Introduction
Anatomy
Cause
Symptoms
Diagnosis
Non-surgical treatment
Surgical treatment
Rehabilitation
Prevention
Patella tendon rupture is a tear of the patella tendon. The injury tends to occur among younger, recreationally active people, but the exact frequency of occurrence is not clearly known.
Patella is the medical name for what is commonly known as the kneecap, and the patella tendon is the band of tissues that connects the lower end of the quadriceps (a group of four thigh muscles above the knee cap) and kneecap with the tibia (one of the two bones of the lower leg). It serves the important function of extending the knee, i.e. straightening the leg. A rupture of this tendon therefore causes a complete disruption of the knee’s function to extend, making it a debilitating injury.
The rupture occurs as a result of rapid contraction of the quadriceps while the knee is in flexion (bent) as the patient falls.

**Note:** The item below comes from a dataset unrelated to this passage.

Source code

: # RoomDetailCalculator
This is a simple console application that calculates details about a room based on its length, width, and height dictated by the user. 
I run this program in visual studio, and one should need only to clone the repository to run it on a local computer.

Certain pre-existing conditions can predispose the kneecap tendon for such an injury. These conditions include inflammation or small tears in the tendon, known as tendinopathy, due to repetitive “micro-traumas” over time; tendon degeneration; and previous injections of steroid into the tendon.
Systemic diseases, such as systemic lupus erythematosus (SLE), may also increase the risk of patella tendon rupture because the tendon is chronically inflamed.
A popping sound and tearing sensation followed by severe disabling pain below the kneecap is felt by the patient during the injury. He will then notice intense swelling of the knee with difficulty in bearing weight.
The injury can usually be diagnosed when the doctor palpates the knee and feels a defect along the tendon, and when he observes that the knee cannot be straightened. An X-ray of the affected area will also show that the kneecap has moved up along the thigh.
Immobilisation of the knee in extension by a brace or plaster has a limited role in treating patella tendon rupture. With non-surgical treatment, the healing between the tendon ends may be less than optimal and the period for immobilisation is lengthened, which in turn slows down the rate of rehabilitation. Full knee extension will not be restored if the patella tendon does not recover to its original length, causing tension after the treatment. Occasionally, non-surgical treatment may be useful in cases of partial patella tendon tears.
Early surgical repair is the usual treatment of choice as the result is more predictable. The torn tendon ends will be opposed by suture in its near anatomical position under general or regional anaesthesia. Additionally, drill holes may be created if necessary through the patella or tibia bone for anchorage of the tendon ends if the rupture occurs close to the bone.
After the surgery, a cast or brace is often used to protect the area during the rehabilitation process. Rehabilitation is an integral part of the treatment as it gives the knee the time to regain its normal functions and strength. The repaired tendon usually takes 6 to 12 weeks to heal but may take up to 6 to 12 months for it to return to its normal strength and function.
Regular training of the lower limbs, especially the quadriceps and hamstring muscles, helps to prevent overuse of the patella tendon. Flexibility training of the knee muscle is equally important in avoiding the occurrence of patella tendonitis/tendinopathy, which is a risk factor for patella tendon rupture. Once symptoms of patella tendinitis, such as pain or tightness below the kneecap, are detected, it is recommended to stop or change the training programme and seek early medical advice to prevent further injury to the muscle and tendon.